Sedang ramai di berita online tentang ucapan Gus Miftah yang ngawur.
   Alkisah di suatu acara keagamaan Islam di sana Gus Miftah di berikan kesempatan untuk berdakwah.
   Ketika berdakwah maka suara dan kalimat yang terdengar tentukah mampu menciptakan kesejukan untuk pendengar.
   Apalagi suasana saat berdakwah mempunyai situasi yang suci khususnya untuk umat Islam di sana.
   Tapi ada suatu kata kotor yang di ucapkan oleh Gus Miftah. Kata tersebut mirip suatu golongan nasab yang sedang viral, saya berikan simbol saja yaitu huruf "g".
   Sebenarnya kata yang di pakai tersebut punya maksud sebagai lelucon. Maka lahir gelak tawa para jemaah.
   Namun karena lain ladang lain belalang maka lain pula pemikiran dari pihak yang merasa bahwa Gus Miftah telah melakukan pelecehan terhadap manusia.
   Kenapa bisa begitu? Karena orang yang di anggap rendah adalah pedagang teh manis yang sedang berjuang demi sesuap nasi.
   Singkat cerita Gus Miftah dan pedagang teh manis akhirnya berdamai. Gus Miftah minta maaf dan pedagang teh manis pun bersedia menerima permintaan maaf dari pemimpin pondok pesantren di wilayah Jawa Timur itu .
   Walaupun pertikaian sudah selesai namun bagi beberapa orang kisah ini baru di mulai.
   Berapa gambar ejekan untuk Gus Miftah terlihat ramai di internet.
   Saya merasakan ilustrasi itu sangat bersemangat untuk membuat citra lulusan sekolah tinggi agama itu hancur lebur.

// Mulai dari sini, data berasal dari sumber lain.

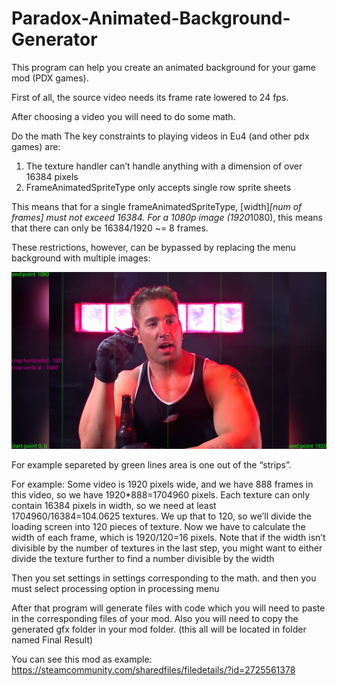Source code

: # Paradox-Animated-Background-Generator
This program can help you create an animated background for your game mod (PDX games).

First of all, the source video needs its frame rate lowered to 24 fps.

After choosing a video you will need to do some math.

Do the math
The key constraints to playing videos in Eu4 (and other pdx games) are:
1) The texture handler can’t handle anything with a dimension of over 16384 pixels
2) FrameAnimatedSpriteType only accepts single row sprite sheets

This means that for a single frameAnimatedSpriteType, [width]*[num of frames] must not exceed 16384. For a 1080p image (1920*1080), this means that there can only be 16384/1920 ~= 8 frames.

These restrictions, however, can be bypassed by replacing the menu background with multiple images:

![Screenshot](example.png)

For example separeted by green lines area is one out of the “strips”.

For example: 
Some video is 1920 pixels wide, and we have 888 frames in this video, so we have 1920*888=1704960 pixels. Each texture can only contain 16384 pixels in width, so we need at least 1704960/16384=104.0625 textures. We up that to 120, so we’ll divide the loading screen into 120 pieces of texture. Now we have to calculate the width of each frame, which is 1920/120=16 pixels. Note that if the width isn’t divisible by the number of textures in the last step, you might want to either divide the texture further to find a number divisible by the width

Then you set settings in settings corresponding to the math. and then you must select processing option in processing menu

After that program will generate files with code which you will need to paste in the corresponding files of your mod. Also you will need to copy the generated gfx folder in your mod folder. (this all will be located in folder named Final Result)

You can see this mod as example: https://steamcommunity.com/sharedfiles/filedetails/?id=2725561378



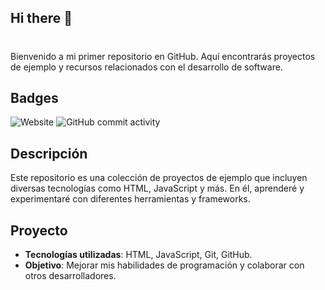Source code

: ## Hi there 👋
# 

Bienvenido a mi primer repositorio en GitHub. Aquí encontrarás proyectos de ejemplo y recursos relacionados con el desarrollo de software.

## Badges

![Website](https://img.shields.io/website?url=https%3A%2F%2Fsoyquechua.org%2F)
![GitHub commit activity](https://img.shields.io/github/commit-activity/m/JavierVargasData/JavierVargasData)

## Descripción

Este repositorio es una colección de proyectos de ejemplo que incluyen diversas tecnologías como HTML, JavaScript y más. En él, aprenderé y experimentaré con diferentes herramientas y frameworks.

## Proyecto

- **Tecnologías utilizadas**: HTML, JavaScript, Git, GitHub.
- **Objetivo**: Mejorar mis habilidades de programación y colaborar con otros desarrolladores.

   Kenapa begitu? Mungkin karena Gus Miftah adalah pendukung mantan presiden Jokowi, atau karena posisi Gus Miftah yang ulama itu tidak sepaham dengan ulama yang anti mantan presiden Jokowi.
   Bagi saya cerita ini adalah ekor dari kisah saat pak Jokowi masih menjadi presiden RI.
   Pada jaman itu ucapan yang mengandung pelecehan kepada nilai kemanusiaan sudah lahir.
   Buktinya ada kata-kata seperti murtad, kafir, antek cina, budak asing, darah yang halal, dungu yang di ucapkan oleh personal terpelajar.
   Mereka yang tidak setuju dengan presiden Jokowi adalah individu yang pernah merasakan bangku kuliah lalu lulus minimal bergelar strata satu, bahkan ada yang sampai punya gelar akademis tingkat tinggi.
   Bisa di teliti bahwa orang-orang sombong memang berasal dari kaum berlebihan.
   Lebih dari hal keilmuan juga lebih dari hal harta benda, dalam arti tidak perlu kuatir dengan asap ngebul di dapur.
  . kejadian ini memang menyedihkan karena orang-orang yang punya banyak kekuatan mampu menekan kelompok  yang berbeda status sosial dan berbeda persepsi pada suatu hal.
   Semoga saja cerita sedih tentang penjual teh manis mampu membuat kita semua sadar bahwa perbuatannya sombong dan menghina juga fitnah bukan suatu sikap yang pantas di pertahankan.
   Sikap seperti ini harus di musnahkan atau nilai-nilai kemanusiaan akan punah dan meninggalkan prilaku manusia kasar juga serakah.
   Semoga negara ini tidak terjadi krisis moral kaum cerdas.